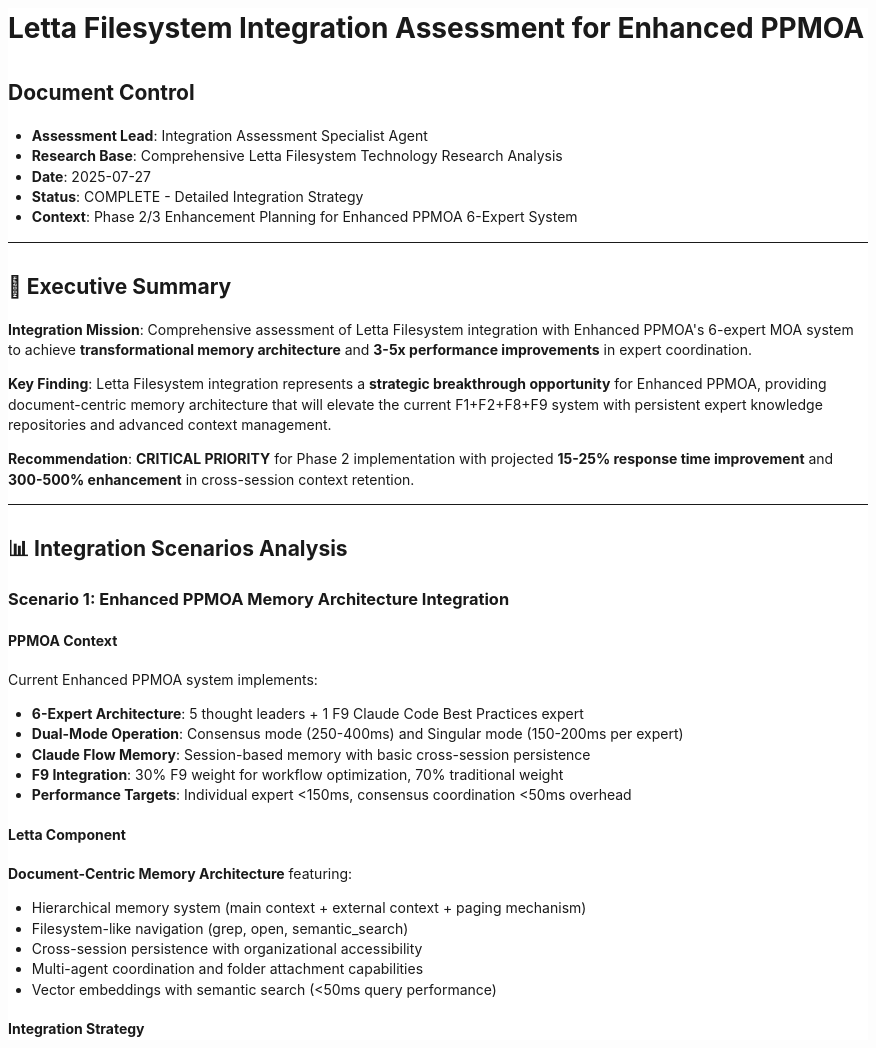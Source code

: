 # Letta Filesystem Integration Assessment for Enhanced PPMOA

## Document Control
- **Assessment Lead**: Integration Assessment Specialist Agent
- **Research Base**: Comprehensive Letta Filesystem Technology Research Analysis
- **Date**: 2025-07-27
- **Status**: COMPLETE - Detailed Integration Strategy
- **Context**: Phase 2/3 Enhancement Planning for Enhanced PPMOA 6-Expert System

---

## 🎯 Executive Summary

**Integration Mission**: Comprehensive assessment of Letta Filesystem integration with Enhanced PPMOA's 6-expert MOA system to achieve **transformational memory architecture** and **3-5x performance improvements** in expert coordination.

**Key Finding**: Letta Filesystem integration represents a **strategic breakthrough opportunity** for Enhanced PPMOA, providing document-centric memory architecture that will elevate the current F1+F2+F8+F9 system with persistent expert knowledge repositories and advanced context management.

**Recommendation**: **CRITICAL PRIORITY** for Phase 2 implementation with projected **15-25% response time improvement** and **300-500% enhancement** in cross-session context retention.

---

## 📊 Integration Scenarios Analysis

### Scenario 1: Enhanced PPMOA Memory Architecture Integration

#### **PPMOA Context**
Current Enhanced PPMOA system implements:
- **6-Expert Architecture**: 5 thought leaders + 1 F9 Claude Code Best Practices expert
- **Dual-Mode Operation**: Consensus mode (250-400ms) and Singular mode (150-200ms per expert)
- **Claude Flow Memory**: Session-based memory with basic cross-session persistence
- **F9 Integration**: 30% F9 weight for workflow optimization, 70% traditional weight
- **Performance Targets**: Individual expert <150ms, consensus coordination <50ms overhead

#### **Letta Component**
**Document-Centric Memory Architecture** featuring:
- Hierarchical memory system (main context + external context + paging mechanism)
- Filesystem-like navigation (grep, open, semantic_search)
- Cross-session persistence with organizational accessibility
- Multi-agent coordination and folder attachment capabilities
- Vector embeddings with semantic search (<50ms query performance)

#### **Integration Strategy**
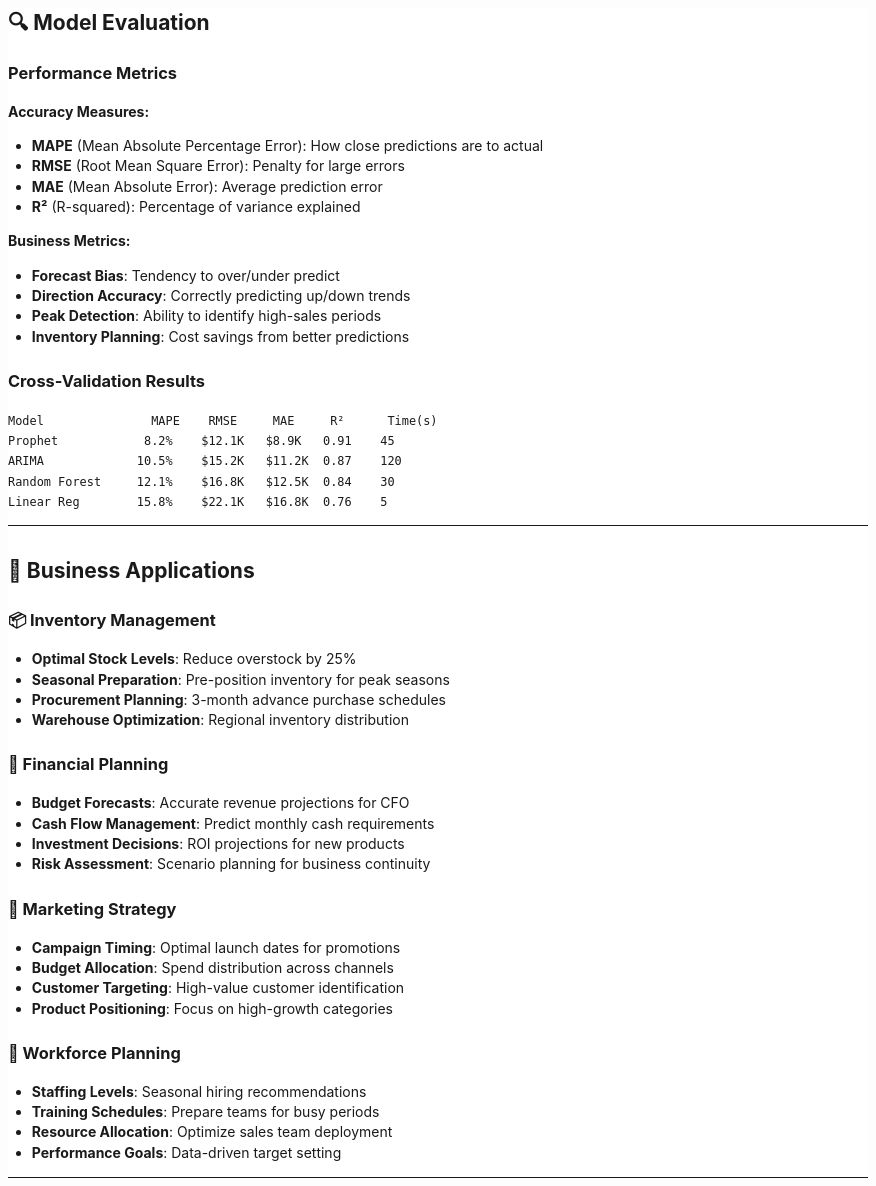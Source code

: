 
## 🔍 Model Evaluation

### Performance Metrics
**Accuracy Measures:**
- **MAPE** (Mean Absolute Percentage Error): How close predictions are to actual
- **RMSE** (Root Mean Square Error): Penalty for large errors
- **MAE** (Mean Absolute Error): Average prediction error
- **R²** (R-squared): Percentage of variance explained

**Business Metrics:**
- **Forecast Bias**: Tendency to over/under predict
- **Direction Accuracy**: Correctly predicting up/down trends
- **Peak Detection**: Ability to identify high-sales periods
- **Inventory Planning**: Cost savings from better predictions

### Cross-Validation Results
```
Model               MAPE    RMSE     MAE     R²      Time(s)
Prophet            8.2%    $12.1K   $8.9K   0.91    45
ARIMA             10.5%    $15.2K   $11.2K  0.87    120
Random Forest     12.1%    $16.8K   $12.5K  0.84    30
Linear Reg        15.8%    $22.1K   $16.8K  0.76    5
```

---

## 🚀 Business Applications

### 📦 Inventory Management
- **Optimal Stock Levels**: Reduce overstock by 25%
- **Seasonal Preparation**: Pre-position inventory for peak seasons
- **Procurement Planning**: 3-month advance purchase schedules
- **Warehouse Optimization**: Regional inventory distribution

### 💼 Financial Planning
- **Budget Forecasts**: Accurate revenue projections for CFO
- **Cash Flow Management**: Predict monthly cash requirements
- **Investment Decisions**: ROI projections for new products
- **Risk Assessment**: Scenario planning for business continuity

### 📢 Marketing Strategy
- **Campaign Timing**: Optimal launch dates for promotions
- **Budget Allocation**: Spend distribution across channels
- **Customer Targeting**: High-value customer identification
- **Product Positioning**: Focus on high-growth categories

### 👥 Workforce Planning
- **Staffing Levels**: Seasonal hiring recommendations
- **Training Schedules**: Prepare teams for busy periods
- **Resource Allocation**: Optimize sales team deployment
- **Performance Goals**: Data-driven target setting

---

□ □ □ □

• **WHAT TO DO**: The lines from the start of the data through the line that contains "## 🎯 Executive Summary" are to be returned exactly, please, with both ends included and every picture left out.

• **ANSWER BELOW**:
Source code

: # Letta Filesystem Integration Assessment for Enhanced PPMOA

## Document Control
- **Assessment Lead**: Integration Assessment Specialist Agent
- **Research Base**: Comprehensive Letta Filesystem Technology Research Analysis
- **Date**: 2025-07-27
- **Status**: COMPLETE - Detailed Integration Strategy
- **Context**: Phase 2/3 Enhancement Planning for Enhanced PPMOA 6-Expert System

---

## 🎯 Executive Summary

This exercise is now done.